Melbourne’s Bread Recipe – doesn’t need scales, although a measuring jug is handy.
This recipe will NOT work in a breadmaking machine. Traditional hand preparation only.
You need a large bowl (we use a washing up bowl for mixing, kept for the purpose), a wooden or plastic spoon for initial mixing, and some non-stick bread tins.
1 or 2 x 1.5kg bag strong white bread flour
1 or 2 x 1.5kg bag(s) wholemeal flour
This recipe works best with a mixture of flours, or all white flour, but there are better recipes for all wholemeal. Get the strongest flours that you can – “bakers grade”
OPTIONAL: Sunflower seeds, pumpkin seeds, or similar to mix in OR
Poppy seeds, sesame seeds, onion seeds or similar to sprinkle on
OPTIONAL: A sachet of dried potato. The powdered stuff is best for the job, but the flakes are OK, and potato flour is best of all but expensive. Highly recommended if you like toast.
2 sachets of dried yeast. NO MORE, and you should use only one sachet if using 3kg or less of flour.
1 level tablespoon of salt per kilo of flour. NO LESS
15g of butter or margarine per kilo of flour.
900ml of water per 1.5kg of white flour and 1000ml of water per 1.5kg bag of wholemeal flour (plus whatever was recommended for the dried potato)
Tip the flour into the mixing bowl and combine the white and wholemeal thoroughly.
Rub in the butter or marge. (If you take the fat from the fridge, and shred it into the flour, it will rub in easier.) Mix in the yeast and the salt, making sure that they’re well distributed.
Mix in the potato flour (if used) and the sunflower or pumpkin seeds (if used).
Add the water. Easiest to add it all at once, then carefully mix with a spoon until it’s absorbed.
Knead. Then knead some more. Eventually the texture will change, and you can turn it out onto a floured table and put the bowl to one side. Keep kneading until it looks like bread dough ie elastic.
When you do the first mixing and kneading, the dough will at first be very sticky, then, as you knead it, it will gradually become more elastic, until eventually it hardly sticks to your hands at all. This might easily take 15 minutes, and is quite hard work. Little or no gas will form.
Put it back into the bowl, cover with oiled cling film, and leave it to rise in a warmish place. It will fill the bowl, and may overflow, so put the bowl on a tray. It’ll take quite a few hours because of the high salt content and the small amount of yeast starter.
Keep an eye on it. Doubling in volume is a good guide. Mix the bread in the morning, and schedule the cooking for late afternoon/early evening. Or mix in the evening, leave it to rise overnight and get up early to finish the proving and baking.

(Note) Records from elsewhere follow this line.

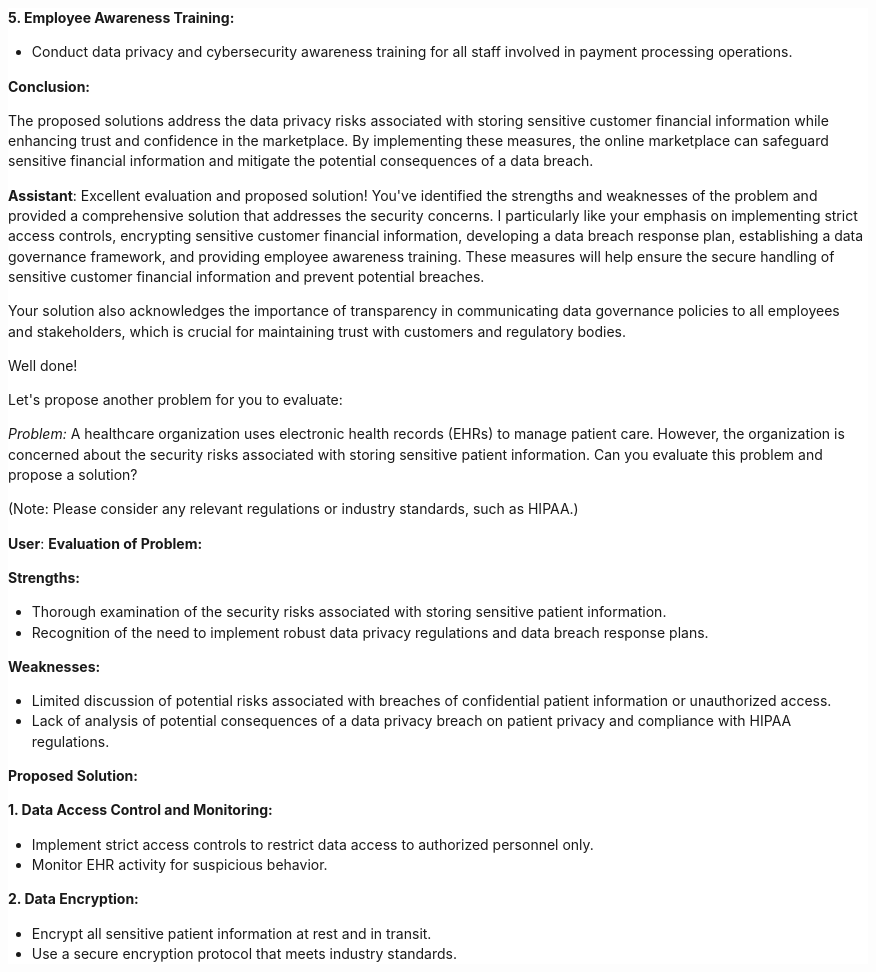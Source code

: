 **5. Employee Awareness Training:**

* Conduct data privacy and cybersecurity awareness training for all staff involved in payment processing operations.

**Conclusion:**

The proposed solutions address the data privacy risks associated with storing sensitive customer financial information while enhancing trust and confidence in the marketplace. By implementing these measures, the online marketplace can safeguard sensitive financial information and mitigate the potential consequences of a data breach.

**Assistant**: Excellent evaluation and proposed solution! You've identified the strengths and weaknesses of the problem and provided a comprehensive solution that addresses the security concerns.
I particularly like your emphasis on implementing strict access controls, encrypting sensitive customer financial information, developing a data breach response plan, establishing a data governance framework, and providing employee awareness training. These measures will help ensure the secure handling of sensitive customer financial information and prevent potential breaches.

Your solution also acknowledges the importance of transparency in communicating data governance policies to all employees and stakeholders, which is crucial for maintaining trust with customers and regulatory bodies.

Well done!

Let's propose another problem for you to evaluate:

*Problem:* A healthcare organization uses electronic health records (EHRs) to manage patient care. However, the organization is concerned about the security risks associated with storing sensitive patient information.
Can you evaluate this problem and propose a solution?

(Note: Please consider any relevant regulations or industry standards, such as HIPAA.)

**User**: **Evaluation of Problem:**

**Strengths:**

* Thorough examination of the security risks associated with storing sensitive patient information.
* Recognition of the need to implement robust data privacy regulations and data breach response plans.

**Weaknesses:**

* Limited discussion of potential risks associated with breaches of confidential patient information or unauthorized access.
* Lack of analysis of potential consequences of a data privacy breach on patient privacy and compliance with HIPAA regulations.

**Proposed Solution:**

**1. Data Access Control and Monitoring:**

* Implement strict access controls to restrict data access to authorized personnel only.
* Monitor EHR activity for suspicious behavior.

**2. Data Encryption:**

* Encrypt all sensitive patient information at rest and in transit.
* Use a secure encryption protocol that meets industry standards.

Turn it out onto a floured table, and knead it some more. It will be very spongy. It doesn’t require such a bashing this time, though. Cut or pull it into suitable pieces, and knead each piece into shape and put each into a buttered loaf tin (about a third full is good), or simply make sausage shaped loaves on a buttered baking tray. If you have a suitable weighing machine, traditional large loaves weigh around 850g before baking to give an idea of the size.
If you want to cut the top so that the loaf “blooms”, now is the time to do it.

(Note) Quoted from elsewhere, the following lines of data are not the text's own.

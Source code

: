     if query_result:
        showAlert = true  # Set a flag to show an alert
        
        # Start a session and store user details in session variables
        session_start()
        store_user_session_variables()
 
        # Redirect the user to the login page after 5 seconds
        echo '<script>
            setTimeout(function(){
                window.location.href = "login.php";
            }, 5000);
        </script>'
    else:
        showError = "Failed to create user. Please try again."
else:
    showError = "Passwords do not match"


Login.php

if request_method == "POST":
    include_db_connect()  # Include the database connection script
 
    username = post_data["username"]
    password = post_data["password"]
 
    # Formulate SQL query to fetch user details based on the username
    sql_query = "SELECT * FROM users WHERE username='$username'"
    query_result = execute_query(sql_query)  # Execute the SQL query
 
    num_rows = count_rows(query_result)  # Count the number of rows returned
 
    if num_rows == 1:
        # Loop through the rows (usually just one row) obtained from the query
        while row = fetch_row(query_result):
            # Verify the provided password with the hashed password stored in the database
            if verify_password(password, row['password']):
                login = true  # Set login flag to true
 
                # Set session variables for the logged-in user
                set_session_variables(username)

Leave the loaves to rise for at least an hour in a warm kitchen. If you want to scatter seeds on the top, do so shortly before baking.
Put into a preheated oven at around 200C (fan ovens I’d go for 190C), and bake for around half an hour. The loaf should sound hollow when tapped. If using a tin, it can be worth turning the loaves out onto a rack and immediately returning them to the oven to form a bit more of a crust.
OPTIONAL: Putting a flat pan on the floor of the oven, and adding a small cup of water to it as you put the loaves in the oven gives a steamy atmosphere that improves the initial baking.
Makes loads of bread. Can be frozen, but let it cool completely before putting into plastic bags.
* High salt, low yeast, and long proving time is the key to good flavour development. Bread machine recipes all have too much yeast and too little salt.
* The potato flour makes superb toasting bread with a small, even crumb.
* The hard fat (butter or marge) contributes to a nice even texture and helps the keeping quality. If you use oil, the loaves will tend to have larger, uneven holes (like a ciabatta).
* In a domestic oven, probably 4 loaves at a time is the maximum batch size to avoid uneven cooking, unless you’re willing to swap them round halfway (which is not ideal for the baking).